A bit later I needed that the x provided by my function actually satisfied p x, and I took one look at that problem and thought "Oh -- that's classical.some_spec". I then remembered that the function I wanted but couldn't find was called classical.some and I figured that this would be no problem because the definition of classical.some will boil down to what I wrote. So I tried to prove this:
example (α : Type) (p : α → Prop) (h : (∃ (x : α), p x)) : classical.choice (nonempty_of_exists h) = classical.some h := sorry
with rfl, but it didn't work! Here is me unwinding what went wrong:
set_option pp.proofs true
example (α : Type) (p : α → Prop) (h : (∃ (x : α), p x)) : classical.choice (nonempty_of_exists h) = classical.some h :=
begin
cases h with x hx,
unfold classical.some,
delta classical.indefinite_description,
dsimp, -- changes the proofs!
delta id_rhs,
show classical.choice (nonempty_of_exists (Exists.intro x hx)) =
(classical.choice (nonempty.intro (⟨x, hx⟩ : {d : α // p d}))).val,
sorry
end
The problem is that classical.choice is not as functorial as you'd want -- I guess there is no eliminator. The goal ended up being
classical.choice (nonempty.intro x) = (classical.choice (nonempty.intro ⟨x, hx⟩)).val
This would be provable if we could prove this:
theorem classical.choice_elim (α : Type) (x : α) : classical.choice (nonempty.intro x) = x := sorry
But that can't be proved in Lean, right? Because classical.choice is just an axiom so you can't prove anything about it which doesn't boil down to rfl in some sense. But OTOH the result is true in some funny sense, because the VM mumble mumble I don't know what I'm talking about stores it as x internally but the kernel forgets it or something. This is at the boundary of my understanding (I don't really understand the VM or the kernel but perhaps this example would help me understand them).

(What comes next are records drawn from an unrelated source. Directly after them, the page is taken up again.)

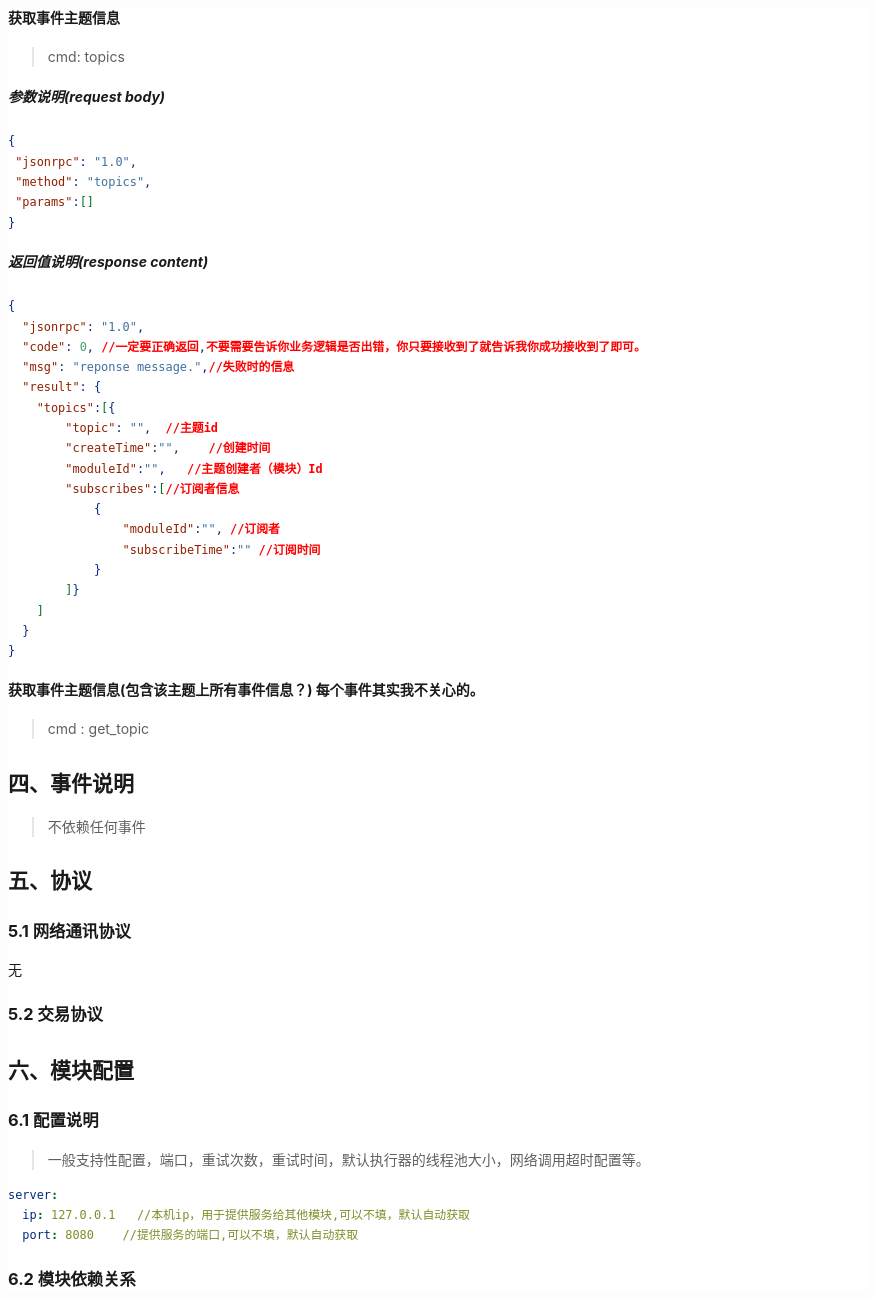 #### 获取事件主题信息
>  cmd: topics

##### 参数说明(request body)

```json
{
 "jsonrpc": "1.0",
 "method": "topics",
 "params":[]
}
```

##### 返回值说明(response content)

```json
{
  "jsonrpc": "1.0",
  "code": 0, //一定要正确返回,不要需要告诉你业务逻辑是否出错，你只要接收到了就告诉我你成功接收到了即可。
  "msg": "reponse message.",//失败时的信息
  "result": {
    "topics":[{
        "topic": "",  //主题id
        "createTime":"",	//创建时间
        "moduleId":"",   //主题创建者（模块）Id
        "subscribes":[//订阅者信息
            {
                "moduleId":"", //订阅者
                "subscribeTime":"" //订阅时间
            }
        ]}
    ]
  }
}
```

#### 获取事件主题信息(包含该主题上所有事件信息？) 每个事件其实我不关心的。
> cmd : get_topic

## 四、事件说明

> 不依赖任何事件

## 五、协议

### 5.1 网络通讯协议

无

### 5.2 交易协议

## 六、模块配置
### 6.1 配置说明
> 一般支持性配置，端口，重试次数，重试时间，默认执行器的线程池大小，网络调用超时配置等。
```yml
server:
  ip: 127.0.0.1   //本机ip，用于提供服务给其他模块,可以不填，默认自动获取
  port: 8080    //提供服务的端口,可以不填，默认自动获取
```
### 6.2 模块依赖关系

I was wondering whether it would be "safe" to add classical.choice (nonempty.intro x) = x as an axiom to Lean? Or can it somehow already be proved and I'm barking up the wrong tree?
Keeley Hoek (Sep 19 2019 at 13:26):
axiom kevin_ax {α : Type} (x : α) : classical.choice (nonempty.intro x) = x theorem uh_oh_kevin : false := begin have h₀ : classical.choice (nonempty.intro 0) = 0 := kevin_ax _, have h₁ : classical.choice (nonempty.intro 1) = 1 := kevin_ax _, have : 0 = 1 := eq.trans h₀.symm h₁, contradiction end
Keeley Hoek (Sep 19 2019 at 13:27):
:(
Keeley Hoek (Sep 19 2019 at 13:29):
Propext makes the whole world blow up when you add kevin_ax
Kevin Buzzard (Sep 19 2019 at 13:35):
nooo!
Kevin Buzzard (Sep 19 2019 at 13:35):
but it's true in the VM!
Kevin Buzzard (Sep 19 2019 at 13:35):
or something
Keeley Hoek (Sep 19 2019 at 13:41):
Could you have this without a contradiction?
Keeley Hoek (Sep 19 2019 at 13:41):
axiom choice_commutes {α β : Type} (f : α → β) (h : nonempty α) : f (classical.choice h) = classical.choice (h.map f)
Keeley Hoek (Sep 19 2019 at 13:42):
I'm very afraid
Keeley Hoek (Sep 19 2019 at 13:52):
That's a negative
theorem uh_oh_keeley : false := begin let f : bool → bool := λ _, tt, let g : bool → bool := λ _, ff, let h : nonempty bool := nonempty.intro tt, have hv : f.map h = g.map h := rfl, have : tt = ff := calc tt = f (classical.choice h) : by cases classical.choice h; refl ... = classical.choice (h.map f) : choice_commutes _ _ ... = classical.choice (h.map g) : by rw hv ... = g (classical.choice h) : (choice_commutes _ _).symm ... = ff : by cases classical.choice h; refl, contradiction end
Keeley Hoek (Sep 19 2019 at 13:52):
all hope is lost Kevin
Kevin Buzzard (Sep 19 2019 at 14:10):
I can't deal with concepts that aren't functorial.
Kevin Buzzard (Sep 19 2019 at 14:10):
you can imagine why the HoTT people have trouble with choice...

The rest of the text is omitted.